I got involved with plays when I was in college. I was there as an actress and I wasn’t getting a lot of work as an actress because they weren’t doing a lot of black work. So, I wrote. I started writing for myself and some of the other black actresses, and that’s how I got involved.
What inspired the play Paradise Blue?
Paradise Blue was inspired by Paradise Valley, which was a real area in Detroit in the 1940s and 1950s and I wanted to know about it. And then, I wanted to explore the jazz era because I knew that that was a big jazz heavy community. So, I was inspired by Miles Davis, Thelonious Monk, and all these really great jazz greats such as Duke Ellington, and I wanted to explore jazz bands. Blair Underwood is into that, so he signed on to do the play, along with Andre Holland and Reuben Santiago-Hudson signed on to direct it.
Speaking of Blair Underwood, how was it working with such top actors such as Blair and Andre Holland?
Fantastic, because they’re really amazing men. I know they’re “A-List” actors, but they’re really human beings, and they’re “A-List” people with “A” personalities, and that’s why I had a really great time working with them. They’re generous artists, they really give of themselves. They came here to Detroit for me because I simply called them and asked if they could come to Detroit for me. That’s who they are. And they’re busy, busy artists. It speaks to their generosity.
How did you know that acting was something that you wanted to get into?
I knew I wanted to act since I was a little kid because I liked playing in front of the camera, and getting on the microphone. I watched the Cosby Show, and I wanted to be one of Rudy’s friends. So, I sort of knew it as a kid, and I started finding my way. I went to Bates Academy (Detroit Public School) when I was in elementary school and I had teachers there that kind of helped to shape me as a young actress there. And then, Ms. McCormick (Cass Technical High School Drama Teacher) helped to push me further in high school.
Speaking of being a young actress, what advice would you give other actors?

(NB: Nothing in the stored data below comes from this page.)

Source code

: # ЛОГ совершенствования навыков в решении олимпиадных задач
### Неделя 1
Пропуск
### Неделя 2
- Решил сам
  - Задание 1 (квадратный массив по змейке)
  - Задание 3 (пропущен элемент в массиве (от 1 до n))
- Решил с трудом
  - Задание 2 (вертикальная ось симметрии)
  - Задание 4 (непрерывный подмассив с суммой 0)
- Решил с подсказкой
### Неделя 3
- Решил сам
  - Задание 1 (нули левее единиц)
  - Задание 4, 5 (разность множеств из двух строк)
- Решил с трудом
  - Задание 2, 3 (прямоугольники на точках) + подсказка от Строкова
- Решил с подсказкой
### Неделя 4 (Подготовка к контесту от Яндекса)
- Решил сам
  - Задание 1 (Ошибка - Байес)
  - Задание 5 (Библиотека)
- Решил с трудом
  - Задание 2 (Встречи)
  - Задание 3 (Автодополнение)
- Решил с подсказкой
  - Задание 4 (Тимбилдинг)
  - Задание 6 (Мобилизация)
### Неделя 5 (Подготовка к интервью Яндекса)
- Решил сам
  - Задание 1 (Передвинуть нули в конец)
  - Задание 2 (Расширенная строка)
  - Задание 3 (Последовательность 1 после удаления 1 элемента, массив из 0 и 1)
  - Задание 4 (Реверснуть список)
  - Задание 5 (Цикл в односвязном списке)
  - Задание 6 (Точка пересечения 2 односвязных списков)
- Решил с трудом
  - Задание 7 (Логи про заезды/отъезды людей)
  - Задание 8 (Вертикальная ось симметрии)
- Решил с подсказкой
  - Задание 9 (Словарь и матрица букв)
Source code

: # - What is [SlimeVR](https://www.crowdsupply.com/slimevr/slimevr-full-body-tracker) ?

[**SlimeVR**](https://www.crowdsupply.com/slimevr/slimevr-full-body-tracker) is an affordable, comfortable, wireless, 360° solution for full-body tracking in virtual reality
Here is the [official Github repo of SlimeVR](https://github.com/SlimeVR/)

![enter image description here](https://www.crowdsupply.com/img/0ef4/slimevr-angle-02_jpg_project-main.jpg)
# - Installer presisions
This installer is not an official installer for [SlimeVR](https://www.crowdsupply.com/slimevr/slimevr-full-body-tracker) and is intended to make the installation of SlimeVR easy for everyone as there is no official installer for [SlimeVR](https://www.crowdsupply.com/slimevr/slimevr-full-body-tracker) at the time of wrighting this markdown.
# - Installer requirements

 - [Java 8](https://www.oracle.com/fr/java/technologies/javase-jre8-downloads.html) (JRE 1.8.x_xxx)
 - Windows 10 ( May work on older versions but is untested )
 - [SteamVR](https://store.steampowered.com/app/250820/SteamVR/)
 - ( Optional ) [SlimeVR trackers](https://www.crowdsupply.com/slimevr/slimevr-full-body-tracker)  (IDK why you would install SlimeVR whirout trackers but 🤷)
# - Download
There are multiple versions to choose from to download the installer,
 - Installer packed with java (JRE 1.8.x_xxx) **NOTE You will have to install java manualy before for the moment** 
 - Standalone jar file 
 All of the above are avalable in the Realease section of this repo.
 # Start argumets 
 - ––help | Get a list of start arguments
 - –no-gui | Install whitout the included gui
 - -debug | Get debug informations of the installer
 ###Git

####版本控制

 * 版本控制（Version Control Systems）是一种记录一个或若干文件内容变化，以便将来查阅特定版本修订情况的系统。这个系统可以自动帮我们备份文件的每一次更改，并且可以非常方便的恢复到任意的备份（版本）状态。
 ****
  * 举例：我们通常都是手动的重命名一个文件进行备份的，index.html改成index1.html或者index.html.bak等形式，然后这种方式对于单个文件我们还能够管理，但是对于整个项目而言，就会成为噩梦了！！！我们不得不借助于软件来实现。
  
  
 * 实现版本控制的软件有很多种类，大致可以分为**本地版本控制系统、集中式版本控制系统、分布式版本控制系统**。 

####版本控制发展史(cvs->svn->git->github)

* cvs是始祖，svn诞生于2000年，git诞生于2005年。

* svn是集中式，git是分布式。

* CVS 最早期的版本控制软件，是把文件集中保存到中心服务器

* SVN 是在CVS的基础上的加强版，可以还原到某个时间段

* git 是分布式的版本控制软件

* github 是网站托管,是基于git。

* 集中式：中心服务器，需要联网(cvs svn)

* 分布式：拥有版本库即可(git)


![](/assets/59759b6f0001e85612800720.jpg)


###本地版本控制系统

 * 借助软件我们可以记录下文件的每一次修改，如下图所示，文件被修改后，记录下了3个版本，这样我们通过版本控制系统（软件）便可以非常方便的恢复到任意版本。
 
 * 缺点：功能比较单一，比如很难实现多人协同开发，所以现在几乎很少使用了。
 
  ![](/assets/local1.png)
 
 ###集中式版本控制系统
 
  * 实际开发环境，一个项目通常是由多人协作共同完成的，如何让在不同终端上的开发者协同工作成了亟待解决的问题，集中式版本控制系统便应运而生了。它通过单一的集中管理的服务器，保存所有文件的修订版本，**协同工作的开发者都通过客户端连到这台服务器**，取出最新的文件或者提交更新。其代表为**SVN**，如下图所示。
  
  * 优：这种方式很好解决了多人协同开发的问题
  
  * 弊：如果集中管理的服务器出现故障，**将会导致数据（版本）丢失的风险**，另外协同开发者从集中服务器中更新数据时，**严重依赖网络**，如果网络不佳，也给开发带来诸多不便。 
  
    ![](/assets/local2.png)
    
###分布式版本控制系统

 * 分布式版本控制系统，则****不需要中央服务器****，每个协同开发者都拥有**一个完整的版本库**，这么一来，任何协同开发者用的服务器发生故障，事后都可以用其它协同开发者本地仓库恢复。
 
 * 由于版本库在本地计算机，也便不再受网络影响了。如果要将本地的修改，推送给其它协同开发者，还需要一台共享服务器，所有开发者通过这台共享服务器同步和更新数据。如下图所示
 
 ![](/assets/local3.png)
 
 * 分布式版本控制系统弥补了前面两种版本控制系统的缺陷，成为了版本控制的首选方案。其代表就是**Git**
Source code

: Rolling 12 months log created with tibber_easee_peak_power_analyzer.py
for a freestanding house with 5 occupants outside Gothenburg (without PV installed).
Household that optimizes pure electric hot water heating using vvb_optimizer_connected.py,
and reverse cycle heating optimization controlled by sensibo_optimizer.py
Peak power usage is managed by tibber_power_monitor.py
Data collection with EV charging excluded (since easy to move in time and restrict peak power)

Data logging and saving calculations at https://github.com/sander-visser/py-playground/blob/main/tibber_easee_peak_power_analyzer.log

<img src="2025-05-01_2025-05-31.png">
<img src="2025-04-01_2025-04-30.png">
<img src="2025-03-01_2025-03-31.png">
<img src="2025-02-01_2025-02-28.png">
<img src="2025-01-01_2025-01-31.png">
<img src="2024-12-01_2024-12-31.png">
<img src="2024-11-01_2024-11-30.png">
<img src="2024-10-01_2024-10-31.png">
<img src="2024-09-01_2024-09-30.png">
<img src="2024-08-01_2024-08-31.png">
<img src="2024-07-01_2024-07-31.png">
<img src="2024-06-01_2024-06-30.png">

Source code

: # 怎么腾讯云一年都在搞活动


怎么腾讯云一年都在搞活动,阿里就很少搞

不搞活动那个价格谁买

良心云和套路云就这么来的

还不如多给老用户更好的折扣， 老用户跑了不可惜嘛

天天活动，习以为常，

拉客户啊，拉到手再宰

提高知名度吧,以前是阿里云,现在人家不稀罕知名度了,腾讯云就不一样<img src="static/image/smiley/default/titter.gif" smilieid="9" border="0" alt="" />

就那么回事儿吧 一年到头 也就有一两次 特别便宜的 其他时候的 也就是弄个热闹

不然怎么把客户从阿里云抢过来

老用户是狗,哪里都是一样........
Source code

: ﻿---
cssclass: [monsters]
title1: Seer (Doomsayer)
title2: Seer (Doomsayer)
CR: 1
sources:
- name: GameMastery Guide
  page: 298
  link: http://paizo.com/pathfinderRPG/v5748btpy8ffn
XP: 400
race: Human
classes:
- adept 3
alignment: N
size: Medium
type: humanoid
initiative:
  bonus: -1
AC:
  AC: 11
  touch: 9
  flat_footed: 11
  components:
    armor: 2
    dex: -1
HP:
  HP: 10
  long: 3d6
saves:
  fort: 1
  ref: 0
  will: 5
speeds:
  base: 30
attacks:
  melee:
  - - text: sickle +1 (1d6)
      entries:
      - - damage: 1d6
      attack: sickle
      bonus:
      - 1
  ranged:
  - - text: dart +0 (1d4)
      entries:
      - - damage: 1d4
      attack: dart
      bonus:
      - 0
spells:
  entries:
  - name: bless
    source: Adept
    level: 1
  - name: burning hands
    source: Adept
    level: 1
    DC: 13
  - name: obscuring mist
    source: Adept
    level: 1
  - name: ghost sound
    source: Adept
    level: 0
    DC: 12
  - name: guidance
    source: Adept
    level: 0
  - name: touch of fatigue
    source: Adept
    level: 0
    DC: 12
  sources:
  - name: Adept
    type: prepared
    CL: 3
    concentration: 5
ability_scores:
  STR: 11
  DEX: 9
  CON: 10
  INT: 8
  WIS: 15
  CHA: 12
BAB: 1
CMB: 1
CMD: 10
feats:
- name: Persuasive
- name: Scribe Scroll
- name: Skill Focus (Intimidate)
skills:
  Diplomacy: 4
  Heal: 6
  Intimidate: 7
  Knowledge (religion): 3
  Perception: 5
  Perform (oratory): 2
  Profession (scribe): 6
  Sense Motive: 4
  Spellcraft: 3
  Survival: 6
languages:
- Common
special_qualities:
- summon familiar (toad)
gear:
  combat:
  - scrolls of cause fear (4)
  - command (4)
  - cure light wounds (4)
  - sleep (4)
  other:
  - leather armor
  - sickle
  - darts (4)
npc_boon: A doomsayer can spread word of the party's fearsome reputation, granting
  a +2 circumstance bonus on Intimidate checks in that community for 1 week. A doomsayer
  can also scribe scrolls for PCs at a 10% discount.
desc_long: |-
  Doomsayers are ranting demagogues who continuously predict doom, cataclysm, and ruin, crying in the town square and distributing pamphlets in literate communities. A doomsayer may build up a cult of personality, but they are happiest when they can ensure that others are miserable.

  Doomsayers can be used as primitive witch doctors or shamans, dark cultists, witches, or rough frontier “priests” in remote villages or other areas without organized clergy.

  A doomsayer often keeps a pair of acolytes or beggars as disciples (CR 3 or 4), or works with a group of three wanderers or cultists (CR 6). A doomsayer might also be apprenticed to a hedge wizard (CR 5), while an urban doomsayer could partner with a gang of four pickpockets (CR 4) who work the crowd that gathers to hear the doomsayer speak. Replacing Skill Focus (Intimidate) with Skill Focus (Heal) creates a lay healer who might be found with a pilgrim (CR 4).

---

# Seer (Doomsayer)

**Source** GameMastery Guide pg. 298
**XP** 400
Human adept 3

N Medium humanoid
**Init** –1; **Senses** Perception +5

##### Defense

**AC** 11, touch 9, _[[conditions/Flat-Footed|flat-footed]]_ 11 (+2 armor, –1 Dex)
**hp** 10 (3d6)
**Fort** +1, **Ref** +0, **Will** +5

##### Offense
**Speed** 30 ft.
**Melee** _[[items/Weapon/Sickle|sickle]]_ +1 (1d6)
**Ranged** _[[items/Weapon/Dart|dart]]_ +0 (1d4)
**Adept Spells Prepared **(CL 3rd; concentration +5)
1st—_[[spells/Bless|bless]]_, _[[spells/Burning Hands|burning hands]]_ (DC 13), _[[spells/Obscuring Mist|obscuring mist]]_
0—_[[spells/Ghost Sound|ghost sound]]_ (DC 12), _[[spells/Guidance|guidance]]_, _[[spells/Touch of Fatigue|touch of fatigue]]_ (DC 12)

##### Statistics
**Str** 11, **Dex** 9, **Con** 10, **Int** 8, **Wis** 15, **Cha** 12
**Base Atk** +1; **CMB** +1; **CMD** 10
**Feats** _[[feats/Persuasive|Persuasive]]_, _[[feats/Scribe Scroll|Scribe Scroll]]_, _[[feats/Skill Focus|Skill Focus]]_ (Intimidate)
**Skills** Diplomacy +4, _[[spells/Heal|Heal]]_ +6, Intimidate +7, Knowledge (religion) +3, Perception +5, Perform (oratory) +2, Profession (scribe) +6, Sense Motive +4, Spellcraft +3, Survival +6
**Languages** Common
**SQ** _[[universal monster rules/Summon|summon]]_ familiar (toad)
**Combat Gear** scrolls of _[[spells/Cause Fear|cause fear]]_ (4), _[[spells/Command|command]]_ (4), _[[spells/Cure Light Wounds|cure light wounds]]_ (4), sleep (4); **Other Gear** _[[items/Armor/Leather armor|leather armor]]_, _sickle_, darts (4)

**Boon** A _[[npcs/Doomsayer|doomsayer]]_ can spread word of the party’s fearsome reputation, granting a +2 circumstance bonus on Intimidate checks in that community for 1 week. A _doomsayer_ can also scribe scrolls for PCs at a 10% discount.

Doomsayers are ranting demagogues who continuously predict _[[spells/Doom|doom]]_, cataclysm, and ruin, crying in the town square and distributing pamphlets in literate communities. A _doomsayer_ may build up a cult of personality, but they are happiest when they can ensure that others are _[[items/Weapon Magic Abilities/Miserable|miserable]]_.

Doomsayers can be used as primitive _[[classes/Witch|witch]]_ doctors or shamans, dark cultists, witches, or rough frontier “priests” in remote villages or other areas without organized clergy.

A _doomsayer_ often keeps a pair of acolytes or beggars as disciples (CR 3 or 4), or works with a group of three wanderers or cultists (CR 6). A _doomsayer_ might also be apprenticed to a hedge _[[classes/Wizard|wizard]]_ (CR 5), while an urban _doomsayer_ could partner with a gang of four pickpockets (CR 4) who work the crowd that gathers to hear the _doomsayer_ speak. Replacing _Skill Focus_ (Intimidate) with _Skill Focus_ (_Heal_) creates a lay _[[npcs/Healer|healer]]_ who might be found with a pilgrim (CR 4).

I would tell them to find a program that would allow them to exercise and flex that acting muscle. There are a lot of programs in Detroit right now. There are a lot of programs, not just at Wayne State University, but there are a lot of youth programs, like Mosaic Youth Theater is one example. I would tell them to get involved at a very young age and to find a program that would help them hone their craft. And then I would tell them to get around other acting mentors to help them get further along in their efforts.